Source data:
__________

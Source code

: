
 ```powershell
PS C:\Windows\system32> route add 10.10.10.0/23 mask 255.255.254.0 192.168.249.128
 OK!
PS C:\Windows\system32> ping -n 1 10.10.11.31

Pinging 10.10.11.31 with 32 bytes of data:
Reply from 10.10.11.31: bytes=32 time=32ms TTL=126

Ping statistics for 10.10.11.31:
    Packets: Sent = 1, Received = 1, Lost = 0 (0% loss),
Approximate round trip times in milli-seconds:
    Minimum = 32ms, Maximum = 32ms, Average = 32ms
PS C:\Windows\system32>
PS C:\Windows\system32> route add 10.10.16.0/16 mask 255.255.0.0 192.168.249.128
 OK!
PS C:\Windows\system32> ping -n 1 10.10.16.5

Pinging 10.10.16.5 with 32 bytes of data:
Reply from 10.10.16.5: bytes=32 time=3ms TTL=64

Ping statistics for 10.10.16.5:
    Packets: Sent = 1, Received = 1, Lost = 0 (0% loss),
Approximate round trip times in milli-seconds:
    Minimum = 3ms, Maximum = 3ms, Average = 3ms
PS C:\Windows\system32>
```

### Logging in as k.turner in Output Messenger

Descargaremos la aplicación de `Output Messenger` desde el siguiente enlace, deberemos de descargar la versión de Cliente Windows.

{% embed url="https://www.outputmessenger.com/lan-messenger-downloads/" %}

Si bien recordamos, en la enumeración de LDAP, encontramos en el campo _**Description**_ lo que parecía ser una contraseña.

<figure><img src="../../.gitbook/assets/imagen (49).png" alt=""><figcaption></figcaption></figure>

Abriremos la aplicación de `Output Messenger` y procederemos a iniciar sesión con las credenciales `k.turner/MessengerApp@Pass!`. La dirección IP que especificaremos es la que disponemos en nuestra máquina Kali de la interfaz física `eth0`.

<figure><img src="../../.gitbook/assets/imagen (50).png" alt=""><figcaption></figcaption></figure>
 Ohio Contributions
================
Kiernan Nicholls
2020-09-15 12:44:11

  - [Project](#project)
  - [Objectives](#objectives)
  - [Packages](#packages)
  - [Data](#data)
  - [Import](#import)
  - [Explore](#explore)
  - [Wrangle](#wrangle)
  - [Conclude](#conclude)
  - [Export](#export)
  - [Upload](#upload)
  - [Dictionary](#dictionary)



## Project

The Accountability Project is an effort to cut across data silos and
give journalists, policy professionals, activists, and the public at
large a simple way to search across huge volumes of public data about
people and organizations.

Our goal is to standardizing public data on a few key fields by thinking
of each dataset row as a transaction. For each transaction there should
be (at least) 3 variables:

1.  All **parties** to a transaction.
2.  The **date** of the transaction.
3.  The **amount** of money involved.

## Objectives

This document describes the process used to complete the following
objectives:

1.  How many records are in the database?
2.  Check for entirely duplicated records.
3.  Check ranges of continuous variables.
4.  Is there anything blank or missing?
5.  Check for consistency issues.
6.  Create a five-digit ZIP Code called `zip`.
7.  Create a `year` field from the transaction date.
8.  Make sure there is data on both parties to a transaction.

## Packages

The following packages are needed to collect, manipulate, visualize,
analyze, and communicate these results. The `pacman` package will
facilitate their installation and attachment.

__________

_Work to complete_. What are the lines, exactly as written above, from the line with "Kiernan Nicholls" to the line with "The Accountability Project", both included? Output only those.

_Final answer_.
Kiernan Nicholls
2020-09-15 12:44:11

  - [Project](#project)
  - [Objectives](#objectives)
  - [Packages](#packages)
  - [Data](#data)
  - [Import](#import)
  - [Explore](#explore)
  - [Wrangle](#wrangle)
  - [Conclude](#conclude)
  - [Export](#export)
  - [Upload](#upload)
  - [Dictionary](#dictionary)



## Project

The Accountability Project is an effort to cut across data silos and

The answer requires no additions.